Producing copper cathode would reduce the operation's total energy requirements and greenhouse gas and SO2 emissions by eliminating overseas shipping, smelting, and refining activities. We estimate the project will reduce total energy consumption by more than 10%, including a more than 30% decline in energy consumption related to downstream processing when compared to a project design that produces copper concentrates for overseas smelting and refining. The pre-feasibility base case is expected to result in an approximate 14% reduction in Scope 1, 2, and 3 greenhouse gas emissions compared to the flotation-only scenario. We plan to target additional greenhouse gas emissions as part of our company emissions reduction targets. The Copper World project is expected to generate significant benefits for the community and local economy in Arizona.
Over the anticipated 20-year life of operation, we expect the company will contribute more than $850 million in U.S. taxes, including approximately $170 million in taxes to the state of Arizona. We expect to create over 400 jobs directly and 3,000 indirect jobs in the region. We intend to engage in partnerships with local apprenticeship and workforce training programs across the skilled and technical levels to enable locals to access these technical positions. And now Olivier will present further details on the Pre-Feasibility Study. Olivier?
Thank you, Andre, and I will start on slide 11. When looking at the PFS compared to the PEA, we've made several design improvements that have increased the production and economics. The total copper production increases from 1.4 million-1.6 million tons, despite removing oxide heap leach processing due to higher grades and longer mine life.
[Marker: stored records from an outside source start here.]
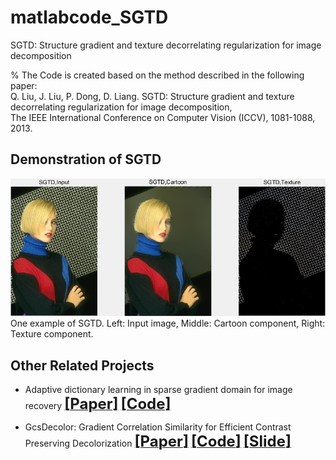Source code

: # matlabcode_SGTD
SGTD: Structure gradient and texture decorrelating regularization  for image decomposition     
   
   
% The Code is created based on the method described in the following paper:     
Q. Liu, J. Liu, P. Dong, D. Liang. SGTD: Structure gradient and texture decorrelating regularization for image decomposition,    
The IEEE International Conference on Computer Vision (ICCV), 1081-1088, 2013.


## Demonstration of SGTD
![](./result2.png)  
One example of SGTD. Left: Input image, Middle: Cartoon component, Right: Texture component.


## Other Related Projects
  * Adaptive dictionary learning in sparse gradient domain for image recovery [<font size=5>**[Paper]**</font>](https://ieeexplore.ieee.org/document/6578193/)   [<font size=5>**[Code]**</font>](https://github.com/yqx7150/GradDL) 

  * GcsDecolor: Gradient Correlation Similarity for Efficient Contrast Preserving Decolorization [<font size=5>**[Paper]**</font>](https://ieeexplore.ieee.org/abstract/document/7088620)   [<font size=5>**[Code]**</font>](https://github.com/yqx7150/GcsDecolor)   [<font size=5>**[Slide]**</font>](https://github.com/yqx7150/EDAEPRec/tree/master/Slide)
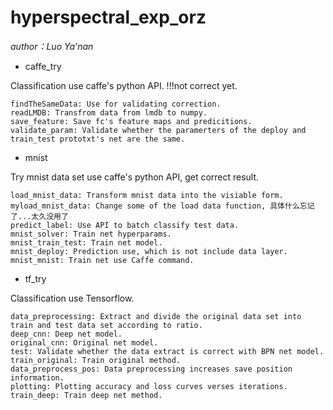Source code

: # hyperspectral_exp_orz

*author：Luo Ya'nan*

* caffe_try

Classification use caffe's python API.
!!!not correct yet.

    findTheSameData: Use for validating correction.
    readLMDB: Transfrom data from lmdb to numpy.
    save_feature: Save fc's feature maps and predicitions.
    validate_param: Validate whether the paramerters of the deploy and train_test prototxt's net are the same.

* mnist

Try mnist data set use caffe's python API, get correct result.

    load_mnist_data: Transform mnist data into the visiable form.
    myload_mnist_data: Change some of the load data function, 具体什么忘记了...太久没用了
    predict_label: Use API to batch classify test data.
    mnist_solver: Train net hyperparams.
    mnist_train_test: Train net model.
    mnist_deploy: Prediction use, which is not include data layer.
    mnist_mnist: Train net use Caffe command.

* tf_try

Classification use Tensorflow.

    data_preprocessing: Extract and divide the original data set into train and test data set according to ratio.
    deep_cnn: Deep net model.
    original_cnn: Original net model.
    test: Validate whether the data extract is correct with BPN net model.
    train_original: Train original method.
    data_preprocess_pos: Data preprocessing increases save position information.
    plotting: Plotting accuracy and loss curves verses iterations.
    train_deep: Train deep net method.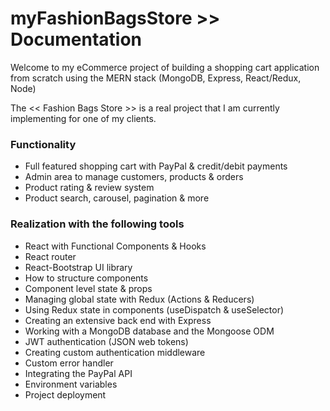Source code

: # myFashionBagsStore >> Documentation

Welcome to my eCommerce project of building a shopping cart application from scratch using the MERN stack (MongoDB, Express, React/Redux, Node)

The << Fashion Bags Store >> is a real project that I am currently implementing for one of my clients.

### Functionality
- Full featured shopping cart with PayPal & credit/debit payments
- Admin area to manage customers, products & orders
- Product rating & review system
- Product search, carousel, pagination & more

### Realization with the following tools
- React with Functional Components & Hooks
- React router
- React-Bootstrap UI library
- How to structure components
- Component level state & props
- Managing global state with Redux (Actions & Reducers)
- Using Redux state in components (useDispatch & useSelector)
- Creating an extensive back end with Express
- Working with a MongoDB database and the Mongoose ODM
- JWT authentication (JSON web tokens)
- Creating custom authentication middleware
- Custom error handler
- Integrating the PayPal API
- Environment variables
- Project deployment

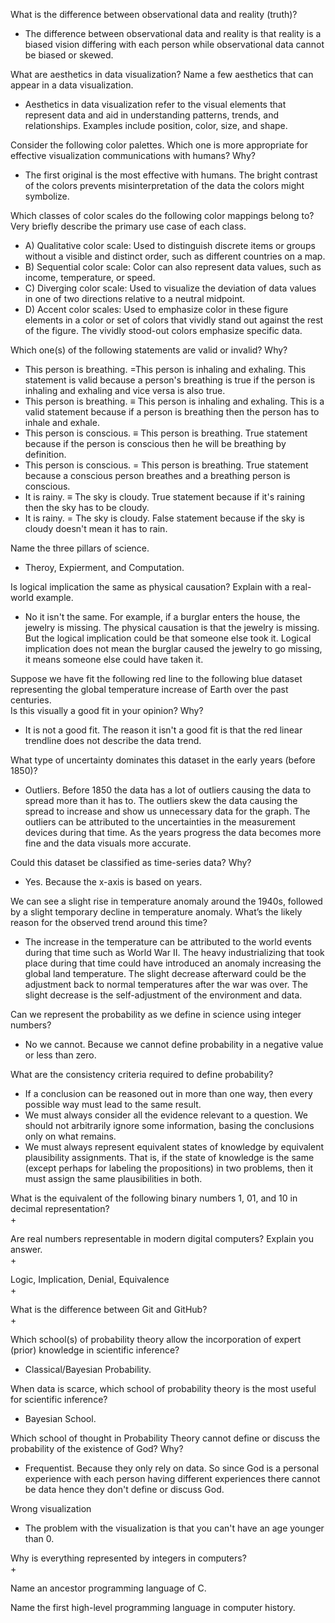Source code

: What is the difference between observational data and reality (truth)?  
+  The difference between observational data and reality is that reality is a biased vision differing with each person while observational data cannot be biased or skewed.  

What are aesthetics in data visualization? Name a few aesthetics that can appear in a data visualization.  
+  Aesthetics in data visualization refer to the visual elements that represent data and aid in understanding patterns, trends, and relationships. Examples include position, color, size, and shape.

Consider the following color palettes. Which one is more appropriate for effective visualization communications with humans? Why?  
+  The first original is the most effective with humans. The bright contrast of the colors prevents misinterpretation of the data the colors might symbolize.  

Which classes of color scales do the following color mappings belong to? Very briefly describe the primary use case of each class.  
+  A) Qualitative color scale: Used to distinguish discrete items or groups without a visible and distinct order, such as different countries on a map. 
+  B) Sequential color scale: Color can also represent data values, such as income, temperature, or speed.  
+  C) Diverging color scale: Used to visualize the deviation of data values in one of two directions relative to a neutral midpoint.  
+  D) Accent color scales: Used to emphasize color in these figure elements in a color or set of colors that vividly stand out against the rest of the figure. The vividly stood-out colors emphasize specific data.

Which one(s) of the following statements are valid or invalid? Why?  
+  This person is breathing. =This person is inhaling and exhaling. This statement is valid because a person's breathing is true if the person is inhaling and exhaling and vice versa is also true.  
+  This person is breathing. ≡ This person is inhaling and exhaling. This is a valid statement because if a person is breathing then the person has to inhale and exhale.  
+  This person is conscious. ≡ This person is breathing. True statement because if the person is conscious then he will be breathing by definition.  
+  This person is conscious. = This person is breathing. True statement because a conscious person breathes and a breathing person is conscious.
+  It is rainy. ≡ The sky is cloudy. True statement because if it's raining then the sky has to be cloudy.  
+  It is rainy. = The sky is cloudy. False statement because if the sky is cloudy doesn't mean it has to rain.  

Name the three pillars of science.  
+  Theroy, Expierment, and Computation.

Is logical implication the same as physical causation? Explain with a real-world example.  
+  No it isn't the same. For example, if a burglar enters the house, the jewelry is missing. The physical causation is that the jewelry is missing. But the logical implication could be that someone else took it. Logical implication does not mean the burglar caused the jewelry to go missing, it means someone else could have taken it.  

Suppose we have fit the following red line to the following blue dataset representing the global temperature increase of Earth over the past centuries.  
Is this visually a good fit in your opinion? Why?  
+  It is not a good fit. The reason it isn't a good fit is that the red linear trendline does not describe the data trend.  

What type of uncertainty dominates this dataset in the early years (before 1850)?  
+  Outliers. Before 1850 the data has a lot of outliers causing the data to spread more than it has to. The outliers skew the data causing the spread to increase and show us unnecessary data for the graph. The outliers can be attributed to the uncertainties in the measurement devices during that time. As the years progress the data becomes more fine and the data visuals more accurate.

Could this dataset be classified as time-series data? Why?  
+  Yes. Because the x-axis is based on years.

We can see a slight rise in temperature anomaly around the 1940s, followed by a slight temporary decline in temperature anomaly. What’s the likely reason for the observed trend around this time?  
+  The increase in the temperature can be attributed to the world events during that time such as World War II. The heavy industrializing that took place during that time could have introduced an anomaly increasing the global land temperature. The slight decrease afterward could be the adjustment back to normal temperatures after the war was over. The slight decrease is the self-adjustment of the environment and data.

Can we represent the probability as we define in science using integer numbers?  
+  No we cannot. Because we cannot define probability in a negative value or less than zero.

What are the consistency criteria required to define probability?  
+  If a conclusion can be reasoned out in more than one way, then every possible way must lead to the same result.
+  We must always consider all the evidence relevant to a question. We should not arbitrarily ignore some information, basing the conclusions only on what remains.
+  We must always represent equivalent states of knowledge by equivalent plausibility assignments. That is, if the state of knowledge is the same (except perhaps for labeling the propositions) in two problems, then it must assign the same plausibilities in both.  

What is the equivalent of the following binary numbers 1, 01, and 10 in decimal representation?  
+  

Are real numbers representable in modern digital computers? Explain you answer.  
+  

Logic, Implication, Denial, Equivalence  
+  

What is the difference between Git and GitHub?  
+  

Which school(s) of probability theory allow the incorporation of expert (prior) knowledge in scientific inference?  
+   Classical/Bayesian Probability.  

When data is scarce, which school of probability theory is the most useful for scientific inference?  
+  Bayesian School.

Which school of thought in Probability Theory cannot define or discuss the probability of the existence of God? Why?  
+  Frequentist. Because they only rely on data. So since God is a personal experience with each person having different experiences there cannot be data hence they don't define or discuss God.

Wrong visualization
+  The problem with the visualization is that you can't have an age younger than 0.

Why is everything represented by integers in computers?  
+  

Name an ancestor programming language of C.

Name the first high-level programming language in computer history.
While the average annual production over the mine life is relatively unchanged at around 85,000 tons of copper, the high grades in the first 10 years increases the annual production to 92,000 tons on average. The operating costs were also updated to reflect the current pricing environment, and the cost increased due to a reduction in the size of the low-cost concentrate leach facility, an increase in the strip ratio, and longer haulage distances in the mine.
Phase I has a mine life of 20 years, which is 4 years longer than the Phase I mine life that was presented in the PEA, due to an increase in the capacity for tailings and waste deposition as a result of optimizing the site layout. As Andre mentioned, the initial CapEx decreased to $1.3 billion from $1.9 billion as a result of changing the size and timing of the concentrate leach facility to be at 50% of the maximum design capacity, or 70,000 tons, starting in year 5, as well as all associated leaching infrastructures, such as the SX/EW facilities, and also due to mining fleet financing.
Given the modular nature of the Albion technology, there remains the opportunity to increase the scale of the concentrate leach facility up to a maximum design capacity of 140,000 tons in the future, which will allow for the processing of additional internal concentrate or third-party feed and further support the production of domestic copper cathodes in the U.S. Together with a Pre-Feasibility Study, we updated the mineral resource estimates for the project, which increases the global measured and indicated mineral resources to 1.2 billion tons at 0.4% copper, representing a 4% increase in total in-situ copper. On slide 12, you can see that the project generates attractive value and returns in all scenarios. For example, at $4.25 copper, the Phase I NPV increases to $1.7 billion, and the IRR increases to approximately 26%.
In the flotation-only scenario, and using a copper price of $3.75 per pound, the project has an NPV of $863 million and an IRR of 19%. At a copper price of $4.25, the flotation-only NPV increases to $1.5 billion, and the IRR increases to 26%. These economics demonstrate the project is robust even without the concentrate leach facility, providing Hudbay with the flexibility to optimize the project in the future through funding the concentrate leach facility with operating cash flow or potential government incentives for critical mineral processing. Slide 13 shows the year-by-year production profile for Phase I. You can see an improvement in cash costs and sustaining cash costs starting in year 5, when the low-cost concentrate leach facility commences operation.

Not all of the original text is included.